RECORDS SHOWN
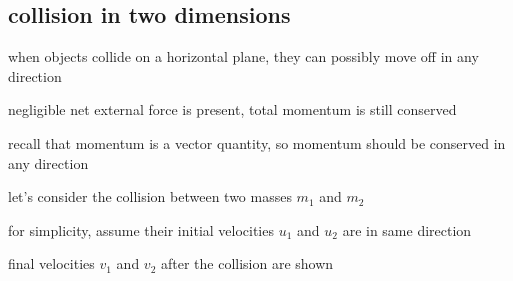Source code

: \subsection{collision in two dimensions}

when objects collide on a horizontal plane, they can possibly move off in any direction

negligible net external force is present, total momentum is still conserved

recall that momentum is a vector quantity, so momentum should be conserved in any direction

\vspace*{\baselineskip}

let's consider the collision between two masses $m_1$ and $m_2$

for simplicity, assume their initial velocities $u_1$ and $u_2$ are in same direction

final velocities $v_1$ and $v_2$ after the collision are shown

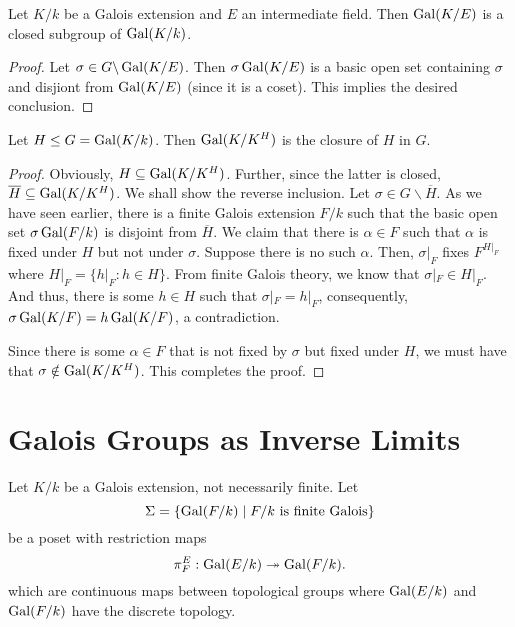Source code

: \begin{proposition}
    Let $K/k$ be a Galois extension and $E$ an intermediate field. Then $\operatorname{Gal}(K/E)$ is a closed subgroup of $\operatorname{Gal}(K/k)$.
\end{proposition}
\begin{proof}
    Let $\sigma\in G\backslash\operatorname{Gal}(K/E)$. Then $\sigma\operatorname{Gal}(K/E)$ is a basic open set containing $\sigma$ and disjiont from $\operatorname{Gal}(K/E)$ (since it is a coset). This implies the desired conclusion.
\end{proof}

\begin{proposition}
    Let $H\le G = \operatorname{Gal}(K/k)$. Then $\operatorname{Gal}(K/K^H)$ is the closure of $H$ in $G$.
\end{proposition}
\begin{proof}
    Obviously, $H\subseteq\operatorname{Gal}(K/K^H)$. Further, since the latter is closed, $\overline{H}\subseteq\operatorname{Gal}(K/K^H)$. We shall show the reverse inclusion. Let $\sigma\in G\backslash\overline H$. As we have seen earlier, there is a finite Galois extension $F/k$ such that the basic open set $\sigma\operatorname{Gal}(F/k)$ is disjoint from $\overline H$. We claim that there is $\alpha\in F$ such that $\alpha$ is fixed under $H$ but not under $\sigma$. Suppose there is no such $\alpha$. Then, $\sigma|_F$ fixes $F^{H\vert_F}$ where $H\vert_F = \{h\vert_F : h\in H\}$. From finite Galois theory, we know that $\sigma|_F\in H|_F$. And thus, there is some $h\in H$ such that $\sigma|_F = h|_F$, consequently, $\sigma\operatorname{Gal}(K/F) = h\operatorname{Gal}(K/F)$, a contradiction. 

    Since there is some $\alpha\in F$ that is not fixed by $\sigma$ but fixed under $H$, we must have that $\sigma\notin\operatorname{Gal}(K/K^H)$. This completes the proof.
\end{proof}

\section{Galois Groups as Inverse Limits}

Let $K/k$ be a Galois extension, not necessarily finite. Let 
\begin{equation*}
    \Sigma = \left\{\operatorname{Gal}(F/k)\mid F/k\text{ is finite Galois}\right\}
\end{equation*}
be a poset with restriction maps
\begin{equation*}
    \pi^E_F:\operatorname{Gal}(E/k)\twoheadrightarrow\operatorname{Gal}(F/k).
\end{equation*}
which are continuous maps between topological groups where $\operatorname{Gal}(E/k)$ and $\operatorname{Gal}(F/k)$ have the discrete topology.

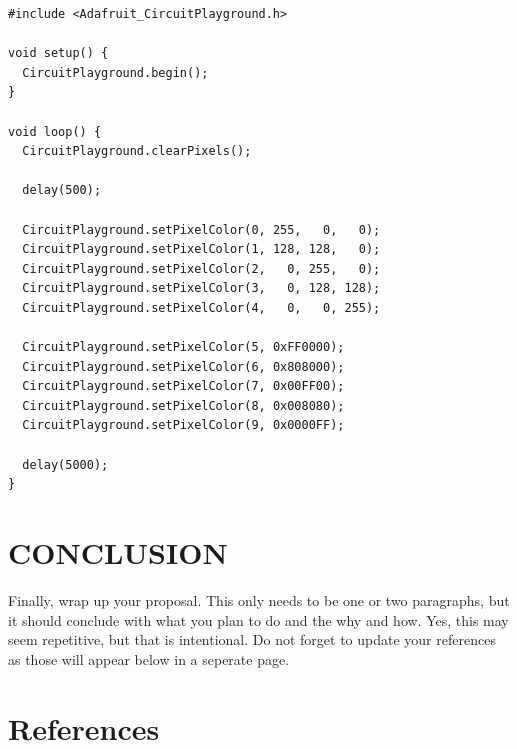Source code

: \documentclass[12pt]{article}
\begin{document}
\begin{lstlisting}[language=Arduino]
#include <Adafruit_CircuitPlayground.h>

void setup() {
  CircuitPlayground.begin();
}

void loop() {
  CircuitPlayground.clearPixels();

  delay(500);

  CircuitPlayground.setPixelColor(0, 255,   0,   0);
  CircuitPlayground.setPixelColor(1, 128, 128,   0);
  CircuitPlayground.setPixelColor(2,   0, 255,   0);
  CircuitPlayground.setPixelColor(3,   0, 128, 128);
  CircuitPlayground.setPixelColor(4,   0,   0, 255);
  
  CircuitPlayground.setPixelColor(5, 0xFF0000);
  CircuitPlayground.setPixelColor(6, 0x808000);
  CircuitPlayground.setPixelColor(7, 0x00FF00);
  CircuitPlayground.setPixelColor(8, 0x008080);
  CircuitPlayground.setPixelColor(9, 0x0000FF);
 
  delay(5000);
}
\end{lstlisting}

\section{CONCLUSION}
Finally, wrap up your proposal. This only needs to be one or two paragraphs, but it should conclude with what you plan to do and the why and how. Yes, this may seem repetitive, but that is intentional. Do not forget to update your references as those will appear below in a seperate page.

\newpage
\section{References}
\printbibliography[heading=subbibintoc]


\end{document}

EXERCISE GOAL
Your answer must be the full listing, word for word, minus any images.

OUTPUT
Source code

: \subsection{collision in two dimensions}

when objects collide on a horizontal plane, they can possibly move off in any direction

negligible net external force is present, total momentum is still conserved

recall that momentum is a vector quantity, so momentum should be conserved in any direction

\vspace*{\baselineskip}

let's consider the collision between two masses $m_1$ and $m_2$

for simplicity, assume their initial velocities $u_1$ and $u_2$ are in same direction

final velocities $v_1$ and $v_2$ after the collision are shown

Source code

: \begin{proposition}
    Let $K/k$ be a Galois extension and $E$ an intermediate field. Then $\operatorname{Gal}(K/E)$ is a closed subgroup of $\operatorname{Gal}(K/k)$.
\end{proposition}
\begin{proof}
    Let $\sigma\in G\backslash\operatorname{Gal}(K/E)$. Then $\sigma\operatorname{Gal}(K/E)$ is a basic open set containing $\sigma$ and disjiont from $\operatorname{Gal}(K/E)$ (since it is a coset). This implies the desired conclusion.
\end{proof}

\begin{proposition}
    Let $H\le G = \operatorname{Gal}(K/k)$. Then $\operatorname{Gal}(K/K^H)$ is the closure of $H$ in $G$.
\end{proposition}
\begin{proof}
    Obviously, $H\subseteq\operatorname{Gal}(K/K^H)$. Further, since the latter is closed, $\overline{H}\subseteq\operatorname{Gal}(K/K^H)$. We shall show the reverse inclusion. Let $\sigma\in G\backslash\overline H$. As we have seen earlier, there is a finite Galois extension $F/k$ such that the basic open set $\sigma\operatorname{Gal}(F/k)$ is disjoint from $\overline H$. We claim that there is $\alpha\in F$ such that $\alpha$ is fixed under $H$ but not under $\sigma$. Suppose there is no such $\alpha$. Then, $\sigma|_F$ fixes $F^{H\vert_F}$ where $H\vert_F = \{h\vert_F : h\in H\}$. From finite Galois theory, we know that $\sigma|_F\in H|_F$. And thus, there is some $h\in H$ such that $\sigma|_F = h|_F$, consequently, $\sigma\operatorname{Gal}(K/F) = h\operatorname{Gal}(K/F)$, a contradiction. 

    Since there is some $\alpha\in F$ that is not fixed by $\sigma$ but fixed under $H$, we must have that $\sigma\notin\operatorname{Gal}(K/K^H)$. This completes the proof.
\end{proof}

\section{Galois Groups as Inverse Limits}

Let $K/k$ be a Galois extension, not necessarily finite. Let 
\begin{equation*}
    \Sigma = \left\{\operatorname{Gal}(F/k)\mid F/k\text{ is finite Galois}\right\}
\end{equation*}
be a poset with restriction maps
\begin{equation*}
    \pi^E_F:\operatorname{Gal}(E/k)\twoheadrightarrow\operatorname{Gal}(F/k).
\end{equation*}
which are continuous maps between topological groups where $\operatorname{Gal}(E/k)$ and $\operatorname{Gal}(F/k)$ have the discrete topology.

Source code

: \documentclass[12pt]{article}
\begin{document}
\begin{lstlisting}[language=Arduino]
#include <Adafruit_CircuitPlayground.h>

void setup() {
  CircuitPlayground.begin();
}

void loop() {
  CircuitPlayground.clearPixels();

  delay(500);

  CircuitPlayground.setPixelColor(0, 255,   0,   0);
  CircuitPlayground.setPixelColor(1, 128, 128,   0);
  CircuitPlayground.setPixelColor(2,   0, 255,   0);
  CircuitPlayground.setPixelColor(3,   0, 128, 128);
  CircuitPlayground.setPixelColor(4,   0,   0, 255);
  
  CircuitPlayground.setPixelColor(5, 0xFF0000);
  CircuitPlayground.setPixelColor(6, 0x808000);
  CircuitPlayground.setPixelColor(7, 0x00FF00);
  CircuitPlayground.setPixelColor(8, 0x008080);
  CircuitPlayground.setPixelColor(9, 0x0000FF);
 
  delay(5000);
}
\end{lstlisting}

\section{CONCLUSION}
Finally, wrap up your proposal. This only needs to be one or two paragraphs, but it should conclude with what you plan to do and the why and how. Yes, this may seem repetitive, but that is intentional. Do not forget to update your references as those will appear below in a seperate page.

\newpage
\section{References}
\printbibliography[heading=subbibintoc]


\end{document}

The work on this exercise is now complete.